*Problem description:*
Where does the string "trainers" appear in the material? Copy each line that holds it.

*Source material:*

------------

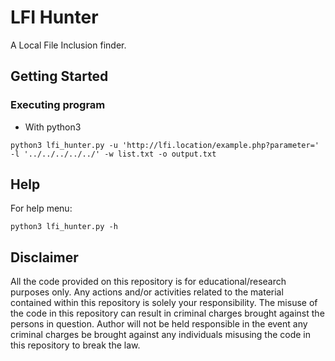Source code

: # LFI Hunter

A Local File Inclusion finder.

## Getting Started

### Executing program

* With python3
```
python3 lfi_hunter.py -u 'http://lfi.location/example.php?parameter=' -l '../../../../../' -w list.txt -o output.txt
```

## Help

For help menu:
```
python3 lfi_hunter.py -h
```

## Disclaimer
All the code provided on this repository is for educational/research purposes only. Any actions and/or activities related to the material contained within this repository is solely your responsibility. The misuse of the code in this repository can result in criminal charges brought against the persons in question. Author will not be held responsible in the event any criminal charges be brought against any individuals misusing the code in this repository to break the law.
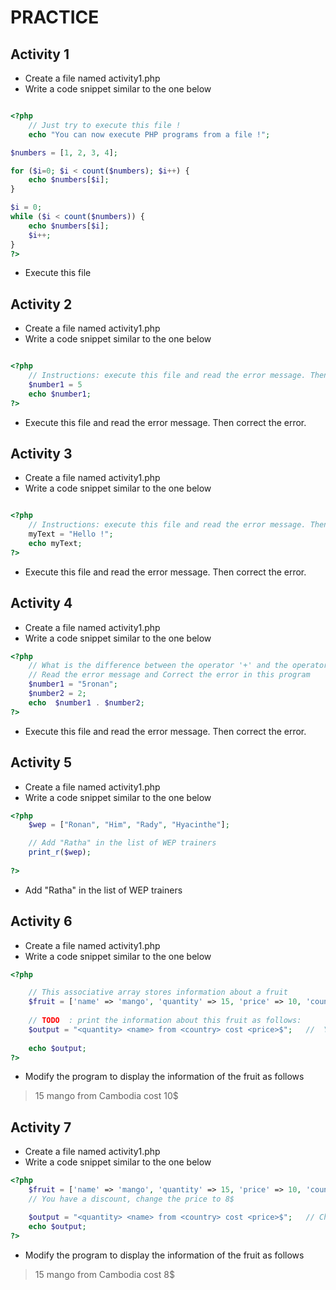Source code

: # PRACTICE

## Activity 1
* Create a file named activity1.php
* Write a code snippet similar to the one below

```php

<?php
    // Just try to execute this file !
    echo "You can now execute PHP programs from a file !";

$numbers = [1, 2, 3, 4];

for ($i=0; $i < count($numbers); $i++) { 
    echo $numbers[$i];
}

$i = 0;
while ($i < count($numbers)) {
    echo $numbers[$i];
    $i++;
}
?>

```
* Execute this file

## Activity 2
* Create a file named activity1.php
* Write a code snippet similar to the one below
```php

<?php
    // Instructions: execute this file and read the error message. Then correct the error.
    $number1 = 5
    echo $number1;
?>

```
* Execute this file and read the error message. Then correct the error.

## Activity 3
* Create a file named activity1.php
* Write a code snippet similar to the one below
```php

<?php
    // Instructions: execute this file and read the error message. Then correct the error.
    myText = "Hello !";
    echo myText;
?>

```
* Execute this file and read the error message. Then correct the error.

## Activity 4
* Create a file named activity1.php
* Write a code snippet similar to the one below
```php
<?php
    // What is the difference between the operator '+' and the operator '.' ?
    // Read the error message and Correct the error in this program
    $number1 = "5ronan";
    $number2 = 2;
    echo  $number1 . $number2;
?>
```
* Execute this file and read the error message. Then correct the error.

## Activity 5
* Create a file named activity1.php
* Write a code snippet similar to the one below
```php
<?php
    $wep = ["Ronan", "Him", "Rady", "Hyacinthe"];

    // Add "Ratha" in the list of WEP trainers
    print_r($wep);
 
?>
```
* Add "Ratha" in the list of WEP trainers

## Activity 6
* Create a file named activity1.php
* Write a code snippet similar to the one below
```php
<?php

	// This associative array stores information about a fruit
    $fruit = ['name' => 'mango', 'quantity' => 15, 'price' => 10, 'country' => "Cambodia"];
	
	// TODO  : print the information about this fruit as follows:
    $output = "<quantity> <name> from <country> cost <price>$";   //  You need to change this line  !
	
    echo $output;
?>
```
* Modify the program to display the information of the fruit as follows
> 15 mango from Cambodia cost 10$

## Activity 7
* Create a file named activity1.php
* Write a code snippet similar to the one below
```php
<?php
    $fruit = ['name' => 'mango', 'quantity' => 15, 'price' => 10, 'country' => "Cambodia"];
    // You have a discount, change the price to 8$

    $output = "<quantity> <name> from <country> cost <price>$";   // Change this line to dislay the data about the fruit !
    echo $output;
?>
```
* Modify the program to display the information of the fruit as follows
> 15 mango from Cambodia cost 8$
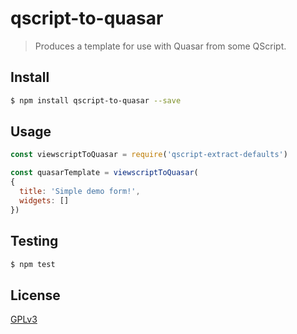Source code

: # qscript-to-quasar

> Produces a template for use with Quasar from some QScript.

## <a name="install"></a>Install
```bash
$ npm install qscript-to-quasar --save
```

## <a name="usage"></a>Usage

```javascript
const viewscriptToQuasar = require('qscript-extract-defaults')

const quasarTemplate = viewscriptToQuasar(
{
  title: 'Simple demo form!',
  widgets: []
})

```

## <a name="test"></a>Testing

```bash
$ npm test
```

## <a name="license"></a>License
[GPLv3](https://github.com/wmfs/viewscript/blob/master/LICENSE)
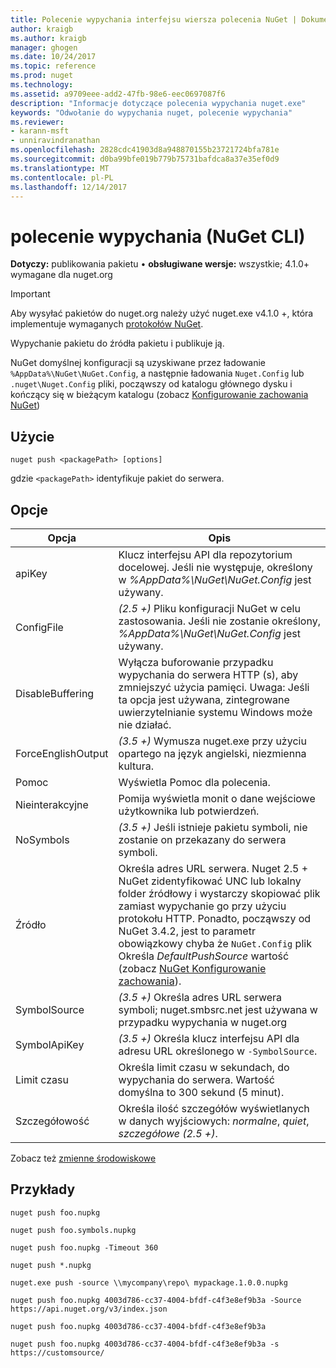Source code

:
 ```yaml
---
title: Polecenie wypychania interfejsu wiersza polecenia NuGet | Dokumentacja firmy Microsoft
author: kraigb
ms.author: kraigb
manager: ghogen
ms.date: 10/24/2017
ms.topic: reference
ms.prod: nuget
ms.technology: 
ms.assetid: a9709eee-add2-47fb-98e6-eec0697087f6
description: "Informacje dotyczące polecenia wypychania nuget.exe"
keywords: "Odwołanie do wypychania nuget, polecenie wypychania"
ms.reviewer:
- karann-msft
- unniravindranathan
ms.openlocfilehash: 2828cdc41903d8a948870155b23721724bfa781e
ms.sourcegitcommit: d0ba99bfe019b779b75731bafdca8a37e35ef0d9
ms.translationtype: MT
ms.contentlocale: pl-PL
ms.lasthandoff: 12/14/2017
---
```

# <a name="push-command-nuget-cli"></a>polecenie wypychania (NuGet CLI)

**Dotyczy:** publikowania pakietu &bullet; **obsługiwane wersje:** wszystkie; 4.1.0+ wymagane dla nuget.org

> [!Important]
> Aby wysyłać pakietów do nuget.org należy użyć nuget.exe v4.1.0 +, która implementuje wymaganych [protokołów NuGet](../api/nuget-protocols.md).

Wypychanie pakietu do źródła pakietu i publikuje ją.

NuGet domyślnej konfiguracji są uzyskiwane przez ładowanie `%AppData%\NuGet\NuGet.Config`, a następnie ładowania `Nuget.Config` lub `.nuget\Nuget.Config` pliki, począwszy od katalogu głównego dysku i kończący się w bieżącym katalogu (zobacz [Konfigurowanie zachowania NuGet](../consume-packages/configuring-nuget-behavior.md))

## <a name="usage"></a>Użycie

```
nuget push <packagePath> [options]
```

gdzie `<packagePath>` identyfikuje pakiet do serwera.

## <a name="options"></a>Opcje

| Opcja | Opis |
| --- | --- |
| apiKey | Klucz interfejsu API dla repozytorium docelowej. Jeśli nie występuje, określony w *%AppData%\NuGet\NuGet.Config* jest używany. |
| ConfigFile | *(2.5 +)*  Pliku konfiguracji NuGet w celu zastosowania. Jeśli nie zostanie określony, *%AppData%\NuGet\NuGet.Config* jest używany. |
| DisableBuffering | Wyłącza buforowanie przypadku wypychania do serwera HTTP (s), aby zmniejszyć użycia pamięci. Uwaga: Jeśli ta opcja jest używana, zintegrowane uwierzytelnianie systemu Windows może nie działać. |
| ForceEnglishOutput | *(3.5 +)*  Wymusza nuget.exe przy użyciu opartego na język angielski, niezmienna kultura. |
| Pomoc | Wyświetla Pomoc dla polecenia. |
| Nieinterakcyjne | Pomija wyświetla monit o dane wejściowe użytkownika lub potwierdzeń. |
| NoSymbols | *(3.5 +)*  Jeśli istnieje pakietu symboli, nie zostanie on przekazany do serwera symboli. |
| Źródło | Określa adres URL serwera. Nuget 2.5 + NuGet zidentyfikować UNC lub lokalny folder źródłowy i wystarczy skopiować plik zamiast wypychanie go przy użyciu protokołu HTTP.  Ponadto, począwszy od NuGet 3.4.2, jest to parametr obowiązkowy chyba że `NuGet.Config` plik Określa *DefaultPushSource* wartość (zobacz [NuGet Konfigurowanie zachowania](../Consume-Packages/Configuring-NuGet-Behavior.md)). |
| SymbolSource | *(3.5 +)*  Określa adres URL serwera symboli; nuget.smbsrc.net jest używana w przypadku wypychania w nuget.org |
| SymbolApiKey | *(3.5 +)*  Określa klucz interfejsu API dla adresu URL określonego w `-SymbolSource`. |
| Limit czasu | Określa limit czasu w sekundach, do wypychania do serwera. Wartość domyślna to 300 sekund (5 minut). |
| Szczegółowość | Określa ilość szczegółów wyświetlanych w danych wyjściowych: *normalne*, *quiet*, *szczegółowe (2.5 +)*. |

Zobacz też [zmienne środowiskowe](cli-ref-environment-variables.md)

## <a name="examples"></a>Przykłady

```
nuget push foo.nupkg

nuget push foo.symbols.nupkg

nuget push foo.nupkg -Timeout 360

nuget push *.nupkg

nuget.exe push -source \\mycompany\repo\ mypackage.1.0.0.nupkg

nuget push foo.nupkg 4003d786-cc37-4004-bfdf-c4f3e8ef9b3a -Source https://api.nuget.org/v3/index.json

nuget push foo.nupkg 4003d786-cc37-4004-bfdf-c4f3e8ef9b3a

nuget push foo.nupkg 4003d786-cc37-4004-bfdf-c4f3e8ef9b3a -s https://customsource/
```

------------

*Response to this task:*
    // Add "Ratha" in the list of WEP trainers
* Add "Ratha" in the list of WEP trainers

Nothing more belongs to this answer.